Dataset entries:

- - - - - - -

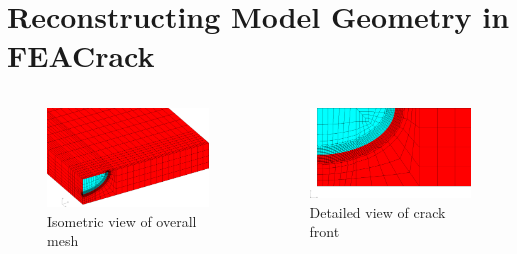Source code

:\section{Reconstructing Model Geometry in FEACrack}

\begin{frame}
\begin{columns}
\begin{column}{0.45\textwidth}
\begin{figure}[tbp]
\centering
\includegraphics[width=\columnwidth]{mesh-iso}
\caption{\label{fig:mesh-iso} Isometric view of overall mesh}
\end{figure}
\end{column}
\begin{column}{0.45\textwidth}
\begin{figure}[tbp]
\centering
\includegraphics[width=\columnwidth]{mesh-front}
\caption{\label{fig:mesh-front} Detailed view of crack front}
\end{figure}
\end{column}
\end{columns}
\end{frame}

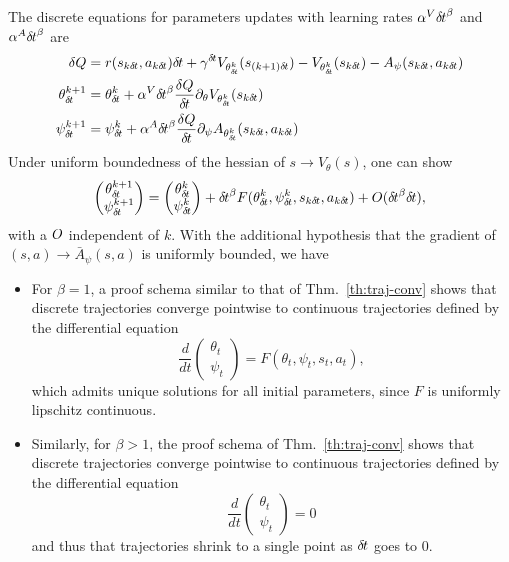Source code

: The discrete equations for parameters updates with learning rates $\alpha^V {\delta\hspace{-.1em}t}^\beta$ and
$\alpha^A {\delta\hspace{-.1em}t}^\beta$ are
\begin{align}
	\delta Q &= r(s_{k \deltat}, a_{k \deltat}) \deltat + 
		\gamma^\deltat V_{\theta^{k}_\deltat}(s_{(k + 1)\deltat}) - 
		V_{\theta^k_\deltat}(s_{k\deltat}) - A_\psi(s_{k \deltat}, a_{k \deltat})\\
	\theta^{k+1}_\deltat &= \theta^k_\deltat + 
	\alpha^V \deltat^\beta \frac{\delta Q
	}{\deltat}\partial_\theta V_{\theta^k_\deltat}(s_{k\deltat})\\
	\psi^{k+1}_\deltat &= \psi^k_\deltat + 
	\alpha^A \deltat^\beta \frac{\delta Q
	}{\deltat}
	\partial_\psi A_{\theta^k_\deltat}(s_{k\deltat}, a_{k\deltat})
\end{align}
Under uniform boundedness of the hessian of $s \rightarrow V_\theta(s)$,
one can show
\begin{equation}
	\begin{pmatrix}
		\theta_{\delta\hspace{-.1em}t}^{k+1} \\
		\psi_{\delta\hspace{-.1em}t}^{k+1}
	\end{pmatrix} =
	\begin{pmatrix}
		\theta_{\delta\hspace{-.1em}t}^{k} \\
		\psi_{\delta\hspace{-.1em}t}^{k}
	\end{pmatrix} + {\delta\hspace{-.1em}t}^\beta F(\theta_{\delta\hspace{-.1em}t}^k, \psi_{\delta\hspace{-.1em}t}^k, s_{k {\delta\hspace{-.1em}t}}, a_{k{\delta\hspace{-.1em}t}}) + O({\delta\hspace{-.1em}t}^\beta {\delta\hspace{-.1em}t}),
\end{equation}
with a $O$ independent of $k$. With the additional hypothesis that the gradient of
$(s, a) \rightarrow \bar{A}_\psi(s, a)$ is uniformly bounded, we have
\begin{itemize}
	\item For $\beta = 1$, a proof schema similar to that of Thm.~\ref{th:traj-conv} shows that
discrete trajectories converge pointwise to continuous trajectories defined by the differential equation
\begin{equation}
	\frac{d}{dt}\begin{pmatrix}
		\theta_t \\
		\psi_t
	\end{pmatrix} =
	F(\theta_t, \psi_t, s_t, a_t),
\end{equation}
which admits unique solutions for all initial parameters, since $F$ is uniformly lipschitz continuous.
\item Similarly, for $\beta > 1$, the proof schema of Thm.~\ref{th:traj-conv} shows that
discrete trajectories converge pointwise to continuous trajectories defined by the differential equation
\begin{equation}
	\frac{d}{dt}\begin{pmatrix}
		\theta_t \\
		\psi_t
	\end{pmatrix} = 0
\end{equation}
and thus that trajectories shrink to a single point as ${\delta\hspace{-.1em}t}$ goes to $0$.
\end{itemize}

- - - - - - -

§ **ASSIGNMENT**
What is needed is an exact copy of all the data, with no images in it.

§ **OUTPUT BELOW**
Source code

:\section{Reconstructing Model Geometry in FEACrack}

\begin{frame}
\begin{columns}
\begin{column}{0.45\textwidth}
\begin{figure}[tbp]
\centering
\includegraphics[width=\columnwidth]{mesh-iso}
\caption{\label{fig:mesh-iso} Isometric view of overall mesh}
\end{figure}
\end{column}
\begin{column}{0.45\textwidth}
\begin{figure}[tbp]
\centering
\includegraphics[width=\columnwidth]{mesh-front}
\caption{\label{fig:mesh-front} Detailed view of crack front}
\end{figure}
\end{column}
\end{columns}
\end{frame}

Source code

: The discrete equations for parameters updates with learning rates $\alpha^V {\delta\hspace{-.1em}t}^\beta$ and
$\alpha^A {\delta\hspace{-.1em}t}^\beta$ are
\begin{align}
	\delta Q &= r(s_{k \deltat}, a_{k \deltat}) \deltat + 
		\gamma^\deltat V_{\theta^{k}_\deltat}(s_{(k + 1)\deltat}) - 
		V_{\theta^k_\deltat}(s_{k\deltat}) - A_\psi(s_{k \deltat}, a_{k \deltat})\\
	\theta^{k+1}_\deltat &= \theta^k_\deltat + 
	\alpha^V \deltat^\beta \frac{\delta Q
	}{\deltat}\partial_\theta V_{\theta^k_\deltat}(s_{k\deltat})\\
	\psi^{k+1}_\deltat &= \psi^k_\deltat + 
	\alpha^A \deltat^\beta \frac{\delta Q
	}{\deltat}
	\partial_\psi A_{\theta^k_\deltat}(s_{k\deltat}, a_{k\deltat})
\end{align}
Under uniform boundedness of the hessian of $s \rightarrow V_\theta(s)$,
one can show
\begin{equation}
	\begin{pmatrix}
		\theta_{\delta\hspace{-.1em}t}^{k+1} \\
		\psi_{\delta\hspace{-.1em}t}^{k+1}
	\end{pmatrix} =
	\begin{pmatrix}
		\theta_{\delta\hspace{-.1em}t}^{k} \\
		\psi_{\delta\hspace{-.1em}t}^{k}
	\end{pmatrix} + {\delta\hspace{-.1em}t}^\beta F(\theta_{\delta\hspace{-.1em}t}^k, \psi_{\delta\hspace{-.1em}t}^k, s_{k {\delta\hspace{-.1em}t}}, a_{k{\delta\hspace{-.1em}t}}) + O({\delta\hspace{-.1em}t}^\beta {\delta\hspace{-.1em}t}),
\end{equation}
with a $O$ independent of $k$. With the additional hypothesis that the gradient of
$(s, a) \rightarrow \bar{A}_\psi(s, a)$ is uniformly bounded, we have
\begin{itemize}
	\item For $\beta = 1$, a proof schema similar to that of Thm.~\ref{th:traj-conv} shows that
discrete trajectories converge pointwise to continuous trajectories defined by the differential equation
\begin{equation}
	\frac{d}{dt}\begin{pmatrix}
		\theta_t \\
		\psi_t
	\end{pmatrix} =
	F(\theta_t, \psi_t, s_t, a_t),
\end{equation}
which admits unique solutions for all initial parameters, since $F$ is uniformly lipschitz continuous.
\item Similarly, for $\beta > 1$, the proof schema of Thm.~\ref{th:traj-conv} shows that
discrete trajectories converge pointwise to continuous trajectories defined by the differential equation
\begin{equation}
	\frac{d}{dt}\begin{pmatrix}
		\theta_t \\
		\psi_t
	\end{pmatrix} = 0
\end{equation}
and thus that trajectories shrink to a single point as ${\delta\hspace{-.1em}t}$ goes to $0$.
\end{itemize}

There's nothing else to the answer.